───── SUPPLIED DATA ─────

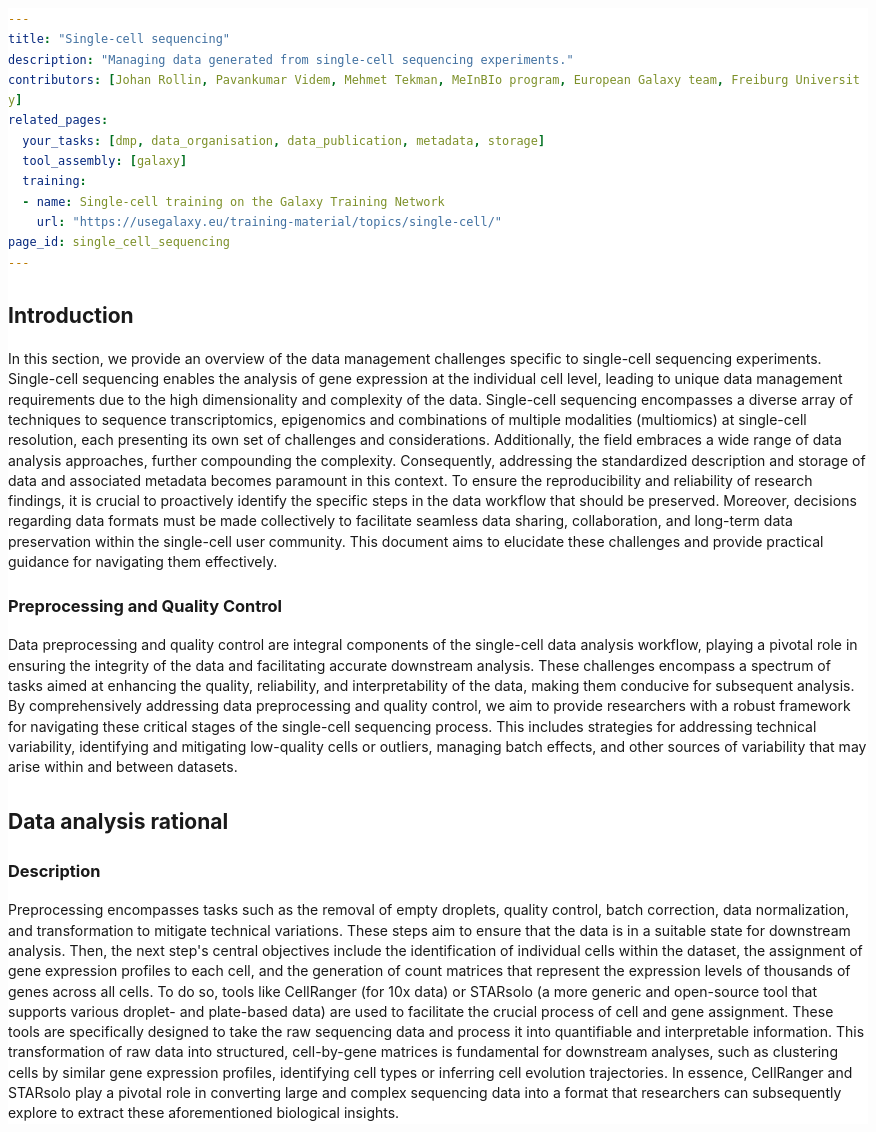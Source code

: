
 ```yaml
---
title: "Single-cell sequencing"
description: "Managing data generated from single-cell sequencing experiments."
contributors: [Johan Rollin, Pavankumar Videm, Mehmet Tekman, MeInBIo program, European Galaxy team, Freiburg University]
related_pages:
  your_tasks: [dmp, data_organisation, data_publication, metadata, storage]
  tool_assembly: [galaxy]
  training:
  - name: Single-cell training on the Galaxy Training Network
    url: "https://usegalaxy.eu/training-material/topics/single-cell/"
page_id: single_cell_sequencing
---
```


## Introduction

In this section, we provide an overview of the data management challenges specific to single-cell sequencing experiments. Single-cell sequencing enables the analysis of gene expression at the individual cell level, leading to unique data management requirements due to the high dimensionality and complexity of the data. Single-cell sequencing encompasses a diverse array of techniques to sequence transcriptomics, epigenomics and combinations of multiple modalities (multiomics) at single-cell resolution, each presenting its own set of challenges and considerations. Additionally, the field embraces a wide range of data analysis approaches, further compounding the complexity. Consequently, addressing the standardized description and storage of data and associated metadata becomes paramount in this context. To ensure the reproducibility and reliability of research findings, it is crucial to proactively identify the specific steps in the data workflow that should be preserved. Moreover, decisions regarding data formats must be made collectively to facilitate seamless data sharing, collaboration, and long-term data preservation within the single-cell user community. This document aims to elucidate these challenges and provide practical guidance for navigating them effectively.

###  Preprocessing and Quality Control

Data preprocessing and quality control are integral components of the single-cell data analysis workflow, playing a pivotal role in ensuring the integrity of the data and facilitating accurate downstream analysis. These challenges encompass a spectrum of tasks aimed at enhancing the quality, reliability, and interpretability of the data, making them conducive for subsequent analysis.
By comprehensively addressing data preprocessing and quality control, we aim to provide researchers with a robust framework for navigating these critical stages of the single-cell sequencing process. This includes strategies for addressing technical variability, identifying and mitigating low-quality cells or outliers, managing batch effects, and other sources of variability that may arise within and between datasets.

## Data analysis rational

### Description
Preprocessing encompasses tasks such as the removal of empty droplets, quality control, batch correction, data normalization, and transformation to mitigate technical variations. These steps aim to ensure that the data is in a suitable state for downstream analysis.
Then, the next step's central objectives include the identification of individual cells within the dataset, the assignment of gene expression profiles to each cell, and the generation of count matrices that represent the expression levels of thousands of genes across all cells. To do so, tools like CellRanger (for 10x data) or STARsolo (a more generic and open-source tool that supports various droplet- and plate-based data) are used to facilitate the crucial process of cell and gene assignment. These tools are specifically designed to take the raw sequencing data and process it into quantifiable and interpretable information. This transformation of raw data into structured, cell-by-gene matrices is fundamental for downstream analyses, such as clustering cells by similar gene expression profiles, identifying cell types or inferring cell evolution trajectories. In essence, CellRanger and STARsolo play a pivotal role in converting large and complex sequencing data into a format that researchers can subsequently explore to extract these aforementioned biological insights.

─────
───── SUPPLIED DATA ─────

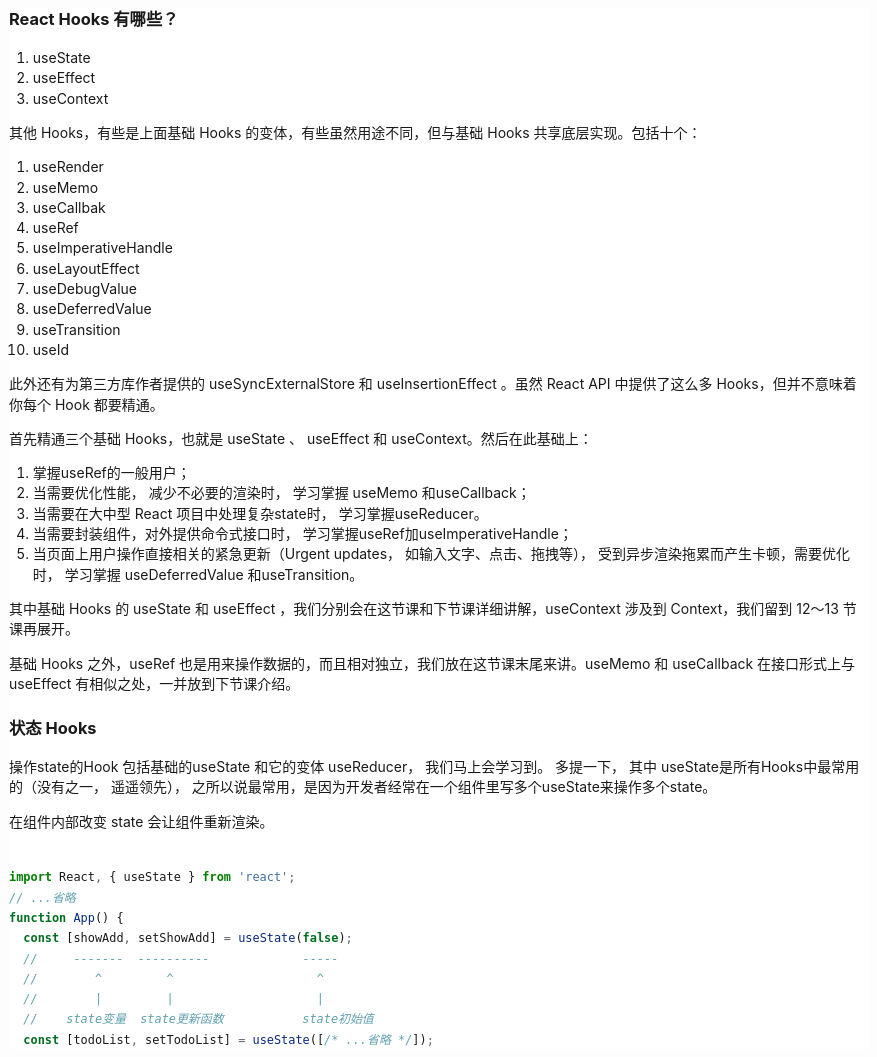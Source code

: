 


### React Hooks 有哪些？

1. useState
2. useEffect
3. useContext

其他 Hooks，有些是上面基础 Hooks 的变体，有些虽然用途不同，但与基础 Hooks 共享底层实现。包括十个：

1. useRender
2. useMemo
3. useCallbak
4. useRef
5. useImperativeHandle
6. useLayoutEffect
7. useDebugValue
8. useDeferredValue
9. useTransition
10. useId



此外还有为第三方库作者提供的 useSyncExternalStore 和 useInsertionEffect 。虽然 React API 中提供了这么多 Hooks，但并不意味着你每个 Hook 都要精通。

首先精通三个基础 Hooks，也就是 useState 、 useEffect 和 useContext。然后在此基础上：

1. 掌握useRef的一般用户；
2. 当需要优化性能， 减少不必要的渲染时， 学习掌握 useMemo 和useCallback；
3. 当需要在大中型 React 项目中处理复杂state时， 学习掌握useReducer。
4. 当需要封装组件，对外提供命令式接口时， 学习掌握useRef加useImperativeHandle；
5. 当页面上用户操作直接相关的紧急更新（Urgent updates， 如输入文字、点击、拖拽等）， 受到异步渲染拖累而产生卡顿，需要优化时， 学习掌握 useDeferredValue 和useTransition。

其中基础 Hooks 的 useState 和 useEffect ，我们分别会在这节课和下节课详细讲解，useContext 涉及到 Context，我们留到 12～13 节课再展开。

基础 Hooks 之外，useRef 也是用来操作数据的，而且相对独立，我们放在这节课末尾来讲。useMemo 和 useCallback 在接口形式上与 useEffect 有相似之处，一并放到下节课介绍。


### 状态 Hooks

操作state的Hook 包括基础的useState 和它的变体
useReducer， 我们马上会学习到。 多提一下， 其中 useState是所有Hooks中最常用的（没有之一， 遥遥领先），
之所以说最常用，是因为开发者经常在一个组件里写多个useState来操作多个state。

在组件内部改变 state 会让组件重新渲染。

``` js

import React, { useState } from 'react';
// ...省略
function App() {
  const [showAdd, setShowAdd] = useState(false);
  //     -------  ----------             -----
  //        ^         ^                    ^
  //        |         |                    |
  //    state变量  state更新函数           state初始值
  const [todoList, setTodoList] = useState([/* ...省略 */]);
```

─────

*TASK INSTRUCTIONS*
The lines above that include "const" should each be listed.

*REPLY*
  const [showAdd, setShowAdd] = useState(false);
  const [todoList, setTodoList] = useState([/* ...省略 */]);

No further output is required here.